Retail footfall in April plunged by 3.3% year-on-year as the wet start to the month hit shopper numbers across the country.
The BRC- Springboard Footfall and Vacancies Monitor for April found that March and April footfall combined dropped by the largest proportion since the depths of the recession in 2009.
The 3.3% drop in April shopper numbers represented a significant decline compared to the positive rate of 1.6% seen in April 2017.
This drop was in line with the 3-month average of -3.5% and below the 12-month average of -1.8%.
There was no growth in Footfall for any UK region, now two months of consecutive decline.
Separately, the national town centre vacancy rate was 9.2% in April, up from 8.9 per cent in January 2018.
All regions saw an increase in the vacancy rate, except Greater London, where the rate dropped to 3.6% from 5.6% in January 2018.
BRC chief exec Helen Dickinson commented: “A wet start to April had a dampening effect on visits across the UK’s shopping locations adding to the long term downward in footfall resulting from changing consumer behaviour. That shift in the way we shop, coupled with a highly challenging business environment, is having a significant impact on the nation’s high streets: in April nearly 1 in 10 shops in town centres was vacant.
While these figures highlight the difficulties faced by retailers, they also point to the evolution of the industry. Retailers are embracing changing customer behaviour and adapting to a challenging environment by rebalancing investment in physical and digital infrastructure. Policy-makers can help support our industry and the re-making of our high streets by creating a progressive policy environment that allows retailers to adapt successfully.”
Diane Wehrle, Springboard marketing and insights director said: “Much could be made of the adverse impact on April’s footfall of Easter shifting to March, but even looking at March and April together - so smoothing this out - still demonstrates that footfall has plummeted.
“A -3.3% drop in April, following on from -6% in March, resulted in an unprecedented drop of -4.8% over the two months. Not since the depths of recession in 2009, has footfall over March and April declined to such a degree, and even then the drop was less severe at -3.8%.”
AIM-listed drinks and snacks machine provider Uvenco has announced it is looking to sell its assets after a continued decline in sales has put pressure on cash flows.

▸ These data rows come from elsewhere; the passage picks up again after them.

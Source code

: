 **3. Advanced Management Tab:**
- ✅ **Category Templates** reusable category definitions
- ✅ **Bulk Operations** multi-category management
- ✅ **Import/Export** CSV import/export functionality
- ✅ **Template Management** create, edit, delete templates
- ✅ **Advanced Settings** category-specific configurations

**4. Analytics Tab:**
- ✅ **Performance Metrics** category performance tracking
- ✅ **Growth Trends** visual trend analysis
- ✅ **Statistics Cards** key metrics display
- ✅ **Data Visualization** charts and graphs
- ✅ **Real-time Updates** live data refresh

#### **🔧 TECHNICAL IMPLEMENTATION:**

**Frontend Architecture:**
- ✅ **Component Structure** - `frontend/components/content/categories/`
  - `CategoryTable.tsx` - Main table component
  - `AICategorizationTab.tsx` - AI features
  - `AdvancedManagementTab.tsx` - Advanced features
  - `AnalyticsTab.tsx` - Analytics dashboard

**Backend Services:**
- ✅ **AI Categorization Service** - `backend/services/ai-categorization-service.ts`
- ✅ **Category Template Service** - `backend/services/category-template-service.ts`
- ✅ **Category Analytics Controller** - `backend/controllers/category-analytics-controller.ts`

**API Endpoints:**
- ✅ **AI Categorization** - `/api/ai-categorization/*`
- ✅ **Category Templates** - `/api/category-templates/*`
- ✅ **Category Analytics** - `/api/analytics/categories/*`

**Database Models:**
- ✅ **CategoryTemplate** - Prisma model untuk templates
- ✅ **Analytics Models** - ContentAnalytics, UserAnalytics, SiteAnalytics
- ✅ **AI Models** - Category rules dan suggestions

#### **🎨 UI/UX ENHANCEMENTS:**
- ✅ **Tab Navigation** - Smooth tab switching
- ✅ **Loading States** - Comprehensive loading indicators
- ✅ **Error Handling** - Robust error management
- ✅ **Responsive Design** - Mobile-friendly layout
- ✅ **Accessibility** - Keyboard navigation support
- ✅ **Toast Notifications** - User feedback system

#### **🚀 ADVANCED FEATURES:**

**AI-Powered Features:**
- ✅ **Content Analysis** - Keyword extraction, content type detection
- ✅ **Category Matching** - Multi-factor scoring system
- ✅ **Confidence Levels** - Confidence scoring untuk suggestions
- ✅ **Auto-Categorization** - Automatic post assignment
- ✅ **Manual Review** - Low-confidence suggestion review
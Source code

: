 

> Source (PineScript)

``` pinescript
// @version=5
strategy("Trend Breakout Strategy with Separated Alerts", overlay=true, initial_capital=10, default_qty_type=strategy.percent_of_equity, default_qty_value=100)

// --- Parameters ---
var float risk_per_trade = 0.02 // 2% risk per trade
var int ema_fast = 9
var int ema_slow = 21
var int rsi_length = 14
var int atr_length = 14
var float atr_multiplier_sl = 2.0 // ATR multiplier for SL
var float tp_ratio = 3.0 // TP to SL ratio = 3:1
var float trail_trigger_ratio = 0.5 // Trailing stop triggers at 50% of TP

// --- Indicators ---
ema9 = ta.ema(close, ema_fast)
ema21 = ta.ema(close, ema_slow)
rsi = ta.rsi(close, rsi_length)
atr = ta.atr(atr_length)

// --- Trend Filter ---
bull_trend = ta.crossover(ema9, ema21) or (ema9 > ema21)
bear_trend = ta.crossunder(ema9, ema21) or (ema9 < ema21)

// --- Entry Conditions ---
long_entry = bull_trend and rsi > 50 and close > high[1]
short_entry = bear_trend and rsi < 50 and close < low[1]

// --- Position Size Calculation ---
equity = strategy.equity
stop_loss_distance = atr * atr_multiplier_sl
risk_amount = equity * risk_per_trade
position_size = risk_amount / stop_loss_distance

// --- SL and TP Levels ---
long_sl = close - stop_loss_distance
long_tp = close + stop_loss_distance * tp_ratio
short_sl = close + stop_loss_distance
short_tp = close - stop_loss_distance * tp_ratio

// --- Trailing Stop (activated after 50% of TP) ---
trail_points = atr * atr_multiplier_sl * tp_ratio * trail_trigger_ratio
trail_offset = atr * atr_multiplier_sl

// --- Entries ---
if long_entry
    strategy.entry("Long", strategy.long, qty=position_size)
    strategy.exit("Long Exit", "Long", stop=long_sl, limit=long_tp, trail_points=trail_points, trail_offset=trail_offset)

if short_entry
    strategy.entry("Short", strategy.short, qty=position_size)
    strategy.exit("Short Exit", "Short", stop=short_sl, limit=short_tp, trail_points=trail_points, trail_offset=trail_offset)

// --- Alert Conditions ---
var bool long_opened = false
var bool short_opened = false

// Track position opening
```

The company said that since its last public announced in September 2017 it has “experienced a continued gradual decline in revenues which, despite the implementation of a number of cost control measures, has resulted in negative cash flows”.

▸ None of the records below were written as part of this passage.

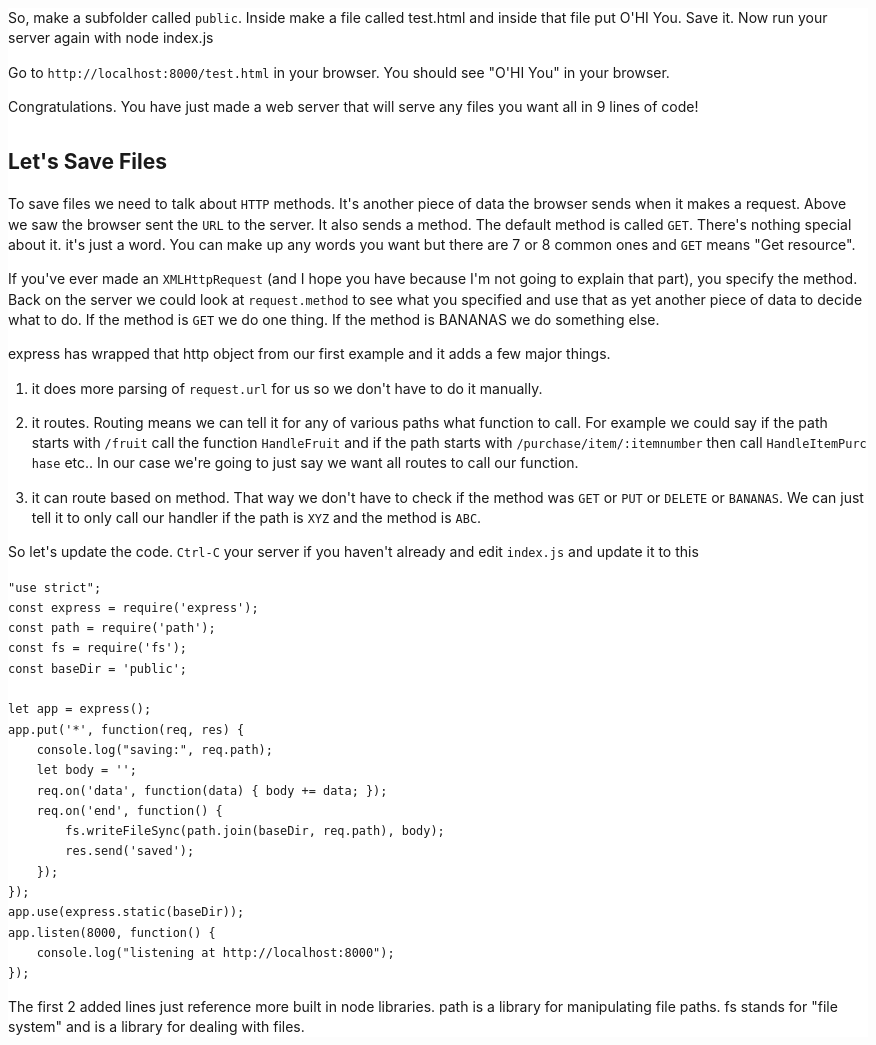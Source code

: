 So, make a subfolder called `public`. Inside make a file called test.html and inside that file put O'HI You. Save it. Now run your server again with node index.js

Go to `http://localhost:8000/test.html` in your browser. You should see "O'HI You" in your browser.

Congratulations. You have just made a web server that will serve any files you want all in 9 lines of code!

## Let's Save Files

To save files we need to talk about `HTTP` methods. It's another piece of data the browser sends when it makes a request. Above we saw the browser sent the `URL` to the server. It also sends a method. The default method is called `GET`. There's nothing special about it. it's just a word. You can make up any words you want but there are 7 or 8 common ones and `GET` means "Get resource".

If you've ever made an `XMLHttpRequest` (and I hope you have because I'm not going to explain that part), you specify the method. Back on the server we could look at `request.method` to see what you specified and use that as yet another piece of data to decide what to do. If the method is `GET` we do one thing. If the method is BANANAS we do something else.

express has wrapped that http object from our first example and it adds a few major things.

1. it does more parsing of `request.url` for us so we don't have to do it manually.

2. it routes. Routing means we can tell it for any of various paths what function to call. For example we could say if the path starts with `/fruit` call the function `HandleFruit` and if the path starts with `/purchase/item/:itemnumber` then call `HandleItemPurchase` etc.. In our case we're going to just say we want all routes to call our function.

3. it can route based on method. That way we don't have to check if the method was `GET` or `PUT` or `DELETE` or `BANANAS`. We can just tell it to only call our handler if the path is `XYZ` and the method is `ABC`.

So let's update the code. `Ctrl-C` your server if you haven't already and edit `index.js` and update it to this
```
"use strict";
const express = require('express');
const path = require('path');
const fs = require('fs');
const baseDir = 'public';
 
let app = express();
app.put('*', function(req, res) {
    console.log("saving:", req.path);
    let body = '';
    req.on('data', function(data) { body += data; });
    req.on('end', function() {
        fs.writeFileSync(path.join(baseDir, req.path), body);
        res.send('saved');
    });
});
app.use(express.static(baseDir));
app.listen(8000, function() {
    console.log("listening at http://localhost:8000");
});
```
The first 2 added lines just reference more built in node libraries. path is a library for manipulating file paths. fs stands for "file system" and is a library for dealing with files.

The Company is now in discussions with a third party that may lead to the sale of its trading subsidiaries, Uvenco the vending operator, and Snack in the Box, the franchising operator.
It is expected that the purchaser would also assume a substantial proportion of the company’s debt, meaning the sum received by the company will be minimal. Therefore, it is unlikely there will be any value for equity shareholders.
On the markets this morning, the FTSE 100 has opened the week down 0.1% to 7,716.1pts so far this morning.
Tobacco companies are amongst the early fallers, with British American Tobacco (BATS), down 1.3% to 3,811.5p and Imperial Brands (IMB), down 0.9% to 2,740.5p. Also falling are Marks & Spencer (MKS), down 1.5% to 299.9p and Kerry Group (KYGA), down 0.8% to €88.65.
The week in the City
The highlight of a quieter week looks to be US retail giant Walmart’s (WMT) first quarter earnings release on Thursday, which will also update the market on the first quarter performance on Asda after the agreement to merge the supermarket with Sainsbury’s (SBRY).
Elsewhere, Premier Foods (PFD) will issue its full-year results tomorrow. The supplier of branded food goods to UK supermarkets is one of those suppliers potentially under pressure from further supermarket consolidation and has been under pressure since rebuffing an approach from US food group McCormick in 2016.
Wednesday brings interim results from beer and cider group C&C Group (CCR), which recently rescued Matthew Clark and Bibendum from the collapse of Conviviality. Also on Wednesday, travel food specialist SSP Group will issue its first half results.
Thursday brings Fever-Tree’s (FEVR) annual general meeting and a trading update.